C’è un punto, nell’accordo per il contrasto del coronavirus negli ambienti di lavoro firmato lo scorso 14 marzo da governo e sindacati, che recita così: “Sono sospese e annullate tutte le trasferte e i viaggi di lavoro nazionali e internazionali, anche se già concordate o organizzate”. Questo, da protocollo, dovrebbe valere anche per i settori essenziali, come la grande distribuzione alimentare, ma non è sempre così. Lunedì 23 marzo, all’Esselunga di Carrara, come in diversi altri punti vendita d’Italia, i lavoratori hanno scioperato. All’origine della protesta c’era la richiesta di maggiori tutele per la sicurezza, ma la reazione dell’azienda ha spiazzato i lavoratori: “Sono stati sostituiti con i dipendenti dei negozi limitrofi, che lunedì si sono spostati per venire a Carrara”, racconta Sebastiano Savaro, della Filcams Cgil.
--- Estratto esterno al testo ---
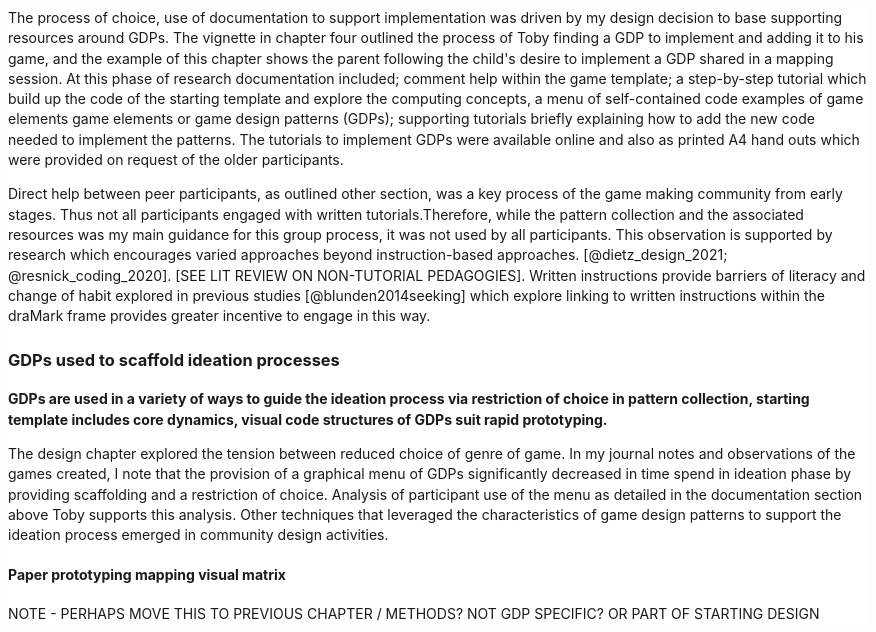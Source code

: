 



The process of choice, use of documentation to support implementation was driven by my design decision to base supporting resources around GDPs. The vignette in chapter four outlined the process of Toby finding a GDP to implement and adding it to his game, and the example of this chapter shows the parent following the child's desire to implement a GDP shared in a mapping session.  At this phase of research documentation included; comment help within the game template; a step-by-step tutorial which build up the code of the starting template and explore the computing concepts, a menu of self-contained code examples of game elements game elements or game design patterns (GDPs); supporting tutorials briefly explaining how to add the new code needed to implement the patterns. The tutorials to implement GDPs were available online and also as printed A4 hand outs which were provided on request of the older participants.


Direct help between peer participants, as outlined other section, was a key process of the game making community from early stages. Thus not all participants engaged with written tutorials.Therefore, while the pattern collection and the associated resources was my main guidance for this group process, it was not used by all participants.  This observation is supported by research which encourages varied approaches beyond instruction-based approaches. [@dietz_design_2021; @resnick_coding_2020]. [SEE LIT REVIEW ON NON-TUTORIAL PEDAGOGIES]. Written instructions provide barriers of literacy and change of habit explored in previous studies [@blunden2014seeking] which explore linking to written instructions within the draMark  frame provides greater incentive to engage in this way.





















### GDPs used to scaffold ideation processes

**GDPs are used in a variety of ways to guide the ideation process via restriction of choice in pattern collection, starting template includes core dynamics, visual code structures of GDPs suit rapid prototyping.**

The design chapter explored the tension between reduced choice of genre of game. In my journal notes and observations of the games created, I note that the provision of a graphical menu of GDPs significantly decreased in time spend in ideation phase by providing scaffolding and a restriction of choice. Analysis of participant use of the menu as detailed in the documentation section above Toby supports this analysis. Other techniques that leveraged the characteristics of game design patterns to support the ideation process emerged in community design activities.



#### Paper prototyping mapping visual matrix

NOTE - PERHAPS MOVE THIS TO PREVIOUS CHAPTER / METHODS? NOT GDP SPECIFIC? OR PART OF STARTING DESIGN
Una chiara violazione dell’articolo 8 del protocollo, secondo i sindacati. E proprio il giorno dopo è arrivata la notizia che un lavoratore del punto vendita di La Spezia, in servizio a Carrara per due giorni durante la settimana precedente al tampone, è risultato positivo al test.
“Tra i due punti vendita c’è una stretta connessione – spiega Luca Comiti della Cgil di La Spezia – tanti lavoratori abitano a Carrara ma sono assunti a La Spezia e quando c’è la possibilità vengono spostati in Toscana”. In questo periodo di emergenza sanitaria, però, le conseguenze degli spostamenti sono difficili da prevedere, e a dimostrarlo è la ricostruzione dell’attività del lavoratore positivo fatta dai sindacati. “Nell’ultima settimana ha lavorato a Carrara per due giorni, mercoledì e venerdì, dalle 14 alle 20, mentre gli altri tre giorni è rimasto a casa in permesso retribuito”, racconta Savaro. Dopo la comunicazione da parte dell’ufficio di igiene pubblica, Esselunga ha seguito il protocollo, procedendo con la disinfezione del punto vendita di Carrara, mentre le autorità sanitarie hanno deciso di mettere in quarantena, oltre alla persona positiva, sette colleghi che hanno avuto stretti contatti con lui. Ma il periodo di incubazione del Covid-19 può arrivare fino a 14 giorni: “Sabato 14 marzo, quindi una settimana prima del tampone, il dipendente poi risultato positivo ha svolto l’ultimo turno di lavoro a La Spezia, mentre l’azienda in un primo momento aveva escluso questa possibilità”, dice Comiti. “Ad oggi non si è fatto nulla per tracciare i suoi contatti durante quella settimana. Noi chiediamo almeno che venga sanificato il punto vendita“.
Quello di lunedì, all’Esselunga di Carrara, non è stato il primo sciopero: “Abbiamo iniziato il 6 marzo, quando due nostri delegati si sono presentati in negozio con la mascherina“, racconta Savaro. “L’azienda non li voleva far lavorare e ha minacciato una denuncia per procurato allarme”. Ora la situazione è migliorata: Esselunga, oltre a fornire i dispositivi di protezione individuale, ha montato dei plexiglass protettivi alle casse e si sta attivando per misurare la febbre a chiunque entri nei negozi. Ma per i lavoratori non basta: “Chiediamo un vero contingentamento degli ingressi. Sappiamo che è complicato, ma i supermercati sono diventati dei luoghi di assembramento e all’interno la distanza di sicurezza di un metro è difficile da mantenere, anche perché non sempre i clienti fanno la spesa con attenzione. Se l’azienda non farà rispettare i protocolli, noi usciremo dai negozi e smetteremo di lavorare“.